-- Supplied data follows --

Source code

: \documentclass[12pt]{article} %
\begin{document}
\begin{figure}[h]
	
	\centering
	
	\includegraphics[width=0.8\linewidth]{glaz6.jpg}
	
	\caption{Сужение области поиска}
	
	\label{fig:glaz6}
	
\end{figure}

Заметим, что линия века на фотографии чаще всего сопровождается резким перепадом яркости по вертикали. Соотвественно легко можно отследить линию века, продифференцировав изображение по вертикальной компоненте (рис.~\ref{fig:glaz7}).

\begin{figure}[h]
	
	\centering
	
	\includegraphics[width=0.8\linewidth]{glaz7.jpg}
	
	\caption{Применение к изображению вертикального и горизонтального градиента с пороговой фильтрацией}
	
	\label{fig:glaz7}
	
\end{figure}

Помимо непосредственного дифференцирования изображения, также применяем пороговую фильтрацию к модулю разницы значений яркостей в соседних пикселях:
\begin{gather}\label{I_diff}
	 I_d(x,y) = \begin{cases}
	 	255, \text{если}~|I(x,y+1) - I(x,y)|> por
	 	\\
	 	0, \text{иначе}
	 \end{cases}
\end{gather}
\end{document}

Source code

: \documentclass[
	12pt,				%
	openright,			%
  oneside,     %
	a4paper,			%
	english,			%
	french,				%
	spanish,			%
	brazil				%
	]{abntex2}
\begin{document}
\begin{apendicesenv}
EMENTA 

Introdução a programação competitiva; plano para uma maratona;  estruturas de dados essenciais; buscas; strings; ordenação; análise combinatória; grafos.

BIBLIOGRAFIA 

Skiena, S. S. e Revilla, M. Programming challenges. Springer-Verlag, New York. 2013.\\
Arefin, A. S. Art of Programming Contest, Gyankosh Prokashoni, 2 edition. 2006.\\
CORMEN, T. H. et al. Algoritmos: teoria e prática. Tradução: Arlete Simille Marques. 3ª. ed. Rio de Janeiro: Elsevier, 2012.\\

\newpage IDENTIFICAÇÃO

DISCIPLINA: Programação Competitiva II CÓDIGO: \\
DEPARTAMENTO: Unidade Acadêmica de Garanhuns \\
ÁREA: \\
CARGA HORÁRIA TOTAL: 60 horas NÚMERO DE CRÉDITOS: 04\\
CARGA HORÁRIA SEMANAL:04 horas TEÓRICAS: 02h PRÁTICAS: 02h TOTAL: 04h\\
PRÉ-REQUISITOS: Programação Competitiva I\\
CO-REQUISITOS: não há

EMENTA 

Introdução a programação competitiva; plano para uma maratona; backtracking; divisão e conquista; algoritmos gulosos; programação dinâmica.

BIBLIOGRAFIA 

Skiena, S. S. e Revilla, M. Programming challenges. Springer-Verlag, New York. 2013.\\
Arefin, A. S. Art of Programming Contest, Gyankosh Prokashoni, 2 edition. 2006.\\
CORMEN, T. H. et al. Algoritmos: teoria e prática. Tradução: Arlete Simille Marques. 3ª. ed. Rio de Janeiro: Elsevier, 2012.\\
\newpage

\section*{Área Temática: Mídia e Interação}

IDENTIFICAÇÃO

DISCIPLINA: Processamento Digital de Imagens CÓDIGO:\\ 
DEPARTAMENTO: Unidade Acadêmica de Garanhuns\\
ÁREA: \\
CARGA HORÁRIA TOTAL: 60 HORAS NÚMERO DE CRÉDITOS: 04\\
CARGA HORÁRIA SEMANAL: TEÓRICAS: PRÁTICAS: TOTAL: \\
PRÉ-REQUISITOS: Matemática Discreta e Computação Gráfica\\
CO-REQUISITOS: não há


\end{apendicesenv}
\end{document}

-- Supplied data concluded --

Every entry should be output exactly as written, please.

Source code

: \documentclass[12pt]{article} %
\begin{document}
\begin{figure}[h]
	
	\centering
	
	\includegraphics[width=0.8\linewidth]{glaz6.jpg}
	
	\caption{Сужение области поиска}
	
	\label{fig:glaz6}
	
\end{figure}

Заметим, что линия века на фотографии чаще всего сопровождается резким перепадом яркости по вертикали. Соотвественно легко можно отследить линию века, продифференцировав изображение по вертикальной компоненте (рис.~\ref{fig:glaz7}).

\begin{figure}[h]
	
	\centering
	
	\includegraphics[width=0.8\linewidth]{glaz7.jpg}
	
	\caption{Применение к изображению вертикального и горизонтального градиента с пороговой фильтрацией}
	
	\label{fig:glaz7}
	
\end{figure}

Помимо непосредственного дифференцирования изображения, также применяем пороговую фильтрацию к модулю разницы значений яркостей в соседних пикселях:
\begin{gather}\label{I_diff}
	 I_d(x,y) = \begin{cases}
	 	255, \text{если}~|I(x,y+1) - I(x,y)|> por
	 	\\
	 	0, \text{иначе}
	 \end{cases}
\end{gather}
\end{document}

Source code

: \documentclass[
	12pt,				%
	openright,			%
  oneside,     %
	a4paper,			%
	english,			%
	french,				%
	spanish,			%
	brazil				%
	]{abntex2}
\begin{document}
\begin{apendicesenv}
EMENTA 

Introdução a programação competitiva; plano para uma maratona;  estruturas de dados essenciais; buscas; strings; ordenação; análise combinatória; grafos.

BIBLIOGRAFIA 

Skiena, S. S. e Revilla, M. Programming challenges. Springer-Verlag, New York. 2013.\\
Arefin, A. S. Art of Programming Contest, Gyankosh Prokashoni, 2 edition. 2006.\\
CORMEN, T. H. et al. Algoritmos: teoria e prática. Tradução: Arlete Simille Marques. 3ª. ed. Rio de Janeiro: Elsevier, 2012.\\

\newpage IDENTIFICAÇÃO

DISCIPLINA: Programação Competitiva II CÓDIGO: \\
DEPARTAMENTO: Unidade Acadêmica de Garanhuns \\
ÁREA: \\
CARGA HORÁRIA TOTAL: 60 horas NÚMERO DE CRÉDITOS: 04\\
CARGA HORÁRIA SEMANAL:04 horas TEÓRICAS: 02h PRÁTICAS: 02h TOTAL: 04h\\
PRÉ-REQUISITOS: Programação Competitiva I\\
CO-REQUISITOS: não há

EMENTA 

Introdução a programação competitiva; plano para uma maratona; backtracking; divisão e conquista; algoritmos gulosos; programação dinâmica.

BIBLIOGRAFIA 

Skiena, S. S. e Revilla, M. Programming challenges. Springer-Verlag, New York. 2013.\\
Arefin, A. S. Art of Programming Contest, Gyankosh Prokashoni, 2 edition. 2006.\\
CORMEN, T. H. et al. Algoritmos: teoria e prática. Tradução: Arlete Simille Marques. 3ª. ed. Rio de Janeiro: Elsevier, 2012.\\
\newpage

\section*{Área Temática: Mídia e Interação}

IDENTIFICAÇÃO

DISCIPLINA: Processamento Digital de Imagens CÓDIGO:\\ 
DEPARTAMENTO: Unidade Acadêmica de Garanhuns\\
ÁREA: \\
CARGA HORÁRIA TOTAL: 60 HORAS NÚMERO DE CRÉDITOS: 04\\
CARGA HORÁRIA SEMANAL: TEÓRICAS: PRÁTICAS: TOTAL: \\
PRÉ-REQUISITOS: Matemática Discreta e Computação Gráfica\\
CO-REQUISITOS: não há


\end{apendicesenv}
\end{document}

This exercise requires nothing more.